At present local advisory committees who effectively make appointments have discretion over whether a criminal conviction is a bar to serving as a magistrate.
Minor motoring offences are not usually a bar to appointment as a JP but serious motoring offences may be as would suspension of a driving licence. Undischarged bankrupts are not eligible.
John Fassenfelt, chairman of the Magistrates’ Association, indicated that the idea would be controversial.
“It is not for me to comment: it is for the Government to take a view on that [lifting restrictions on eligibility] but I can say that I think some magistrates would have concerns about it.”
Other key findings are:
* It is “essential” that those sitting in judgment on others should be living or working in the communities they serve as well as being independent, impartial, competent and trained
* The magistracy — although more diverse than other parts of the judiciary — is still not “truly representative” of the communities it serves, especially in terms of class, age and diversity
* The justice system for many people remains “opaque”, especially for victims who are still not kept informed about process and outcomes
* The public wants punishment to be part of the sentence but their priority is to stop the offending behaviour
* People want magistrates to be more involved in the local justice system and actively monitoring offenders after sentence and with rehabilitation and reintegration of offenders
* People want magistrates to communicate better with the public and say they should be at the heart of community justice, with more low-level cases hard in a less formal setting
The report concludes: “Magistrates are part of the community and magistrates’ courts operate in an open and transparent manner that is a key feature of criminal justice in a democracy.”

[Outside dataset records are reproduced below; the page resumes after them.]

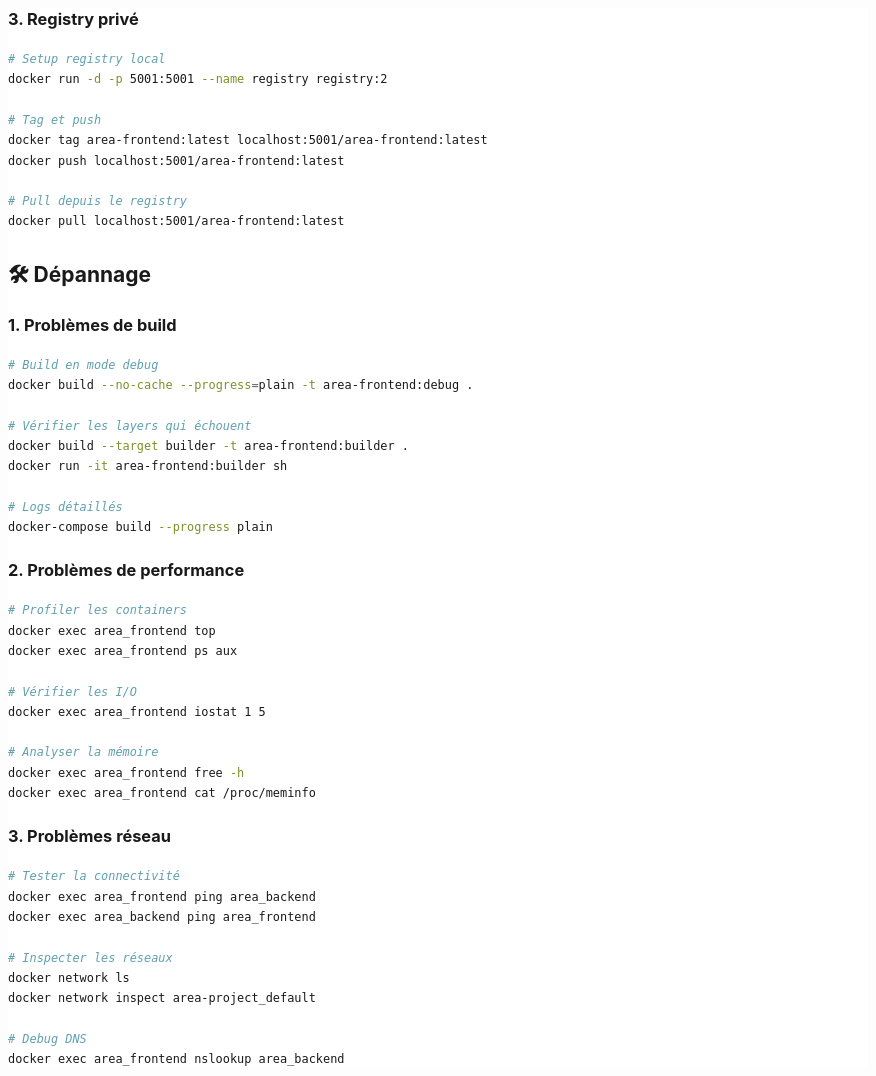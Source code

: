 ### 3. Registry privé

```bash
# Setup registry local
docker run -d -p 5001:5001 --name registry registry:2

# Tag et push
docker tag area-frontend:latest localhost:5001/area-frontend:latest
docker push localhost:5001/area-frontend:latest

# Pull depuis le registry
docker pull localhost:5001/area-frontend:latest
```

## 🛠️ Dépannage

### 1. Problèmes de build

```bash
# Build en mode debug
docker build --no-cache --progress=plain -t area-frontend:debug .

# Vérifier les layers qui échouent
docker build --target builder -t area-frontend:builder .
docker run -it area-frontend:builder sh

# Logs détaillés
docker-compose build --progress plain
```

### 2. Problèmes de performance

```bash
# Profiler les containers
docker exec area_frontend top
docker exec area_frontend ps aux

# Vérifier les I/O
docker exec area_frontend iostat 1 5

# Analyser la mémoire
docker exec area_frontend free -h
docker exec area_frontend cat /proc/meminfo
```

### 3. Problèmes réseau

```bash
# Tester la connectivité
docker exec area_frontend ping area_backend
docker exec area_backend ping area_frontend

# Inspecter les réseaux
docker network ls
docker network inspect area-project_default

# Debug DNS
docker exec area_frontend nslookup area_backend
```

As well as measures to improve diversity, the report’s recommendations include: a more robust management of cases in court by magistrates to tackle delays; involving magistrates in reviewing out-of-court penalties; and doubling their sentencing powers from six to 12 months.
It suggests improving communication with the public through making sentences available electronically; providing more court open days; making more prison visits and opening up court houses for community activities.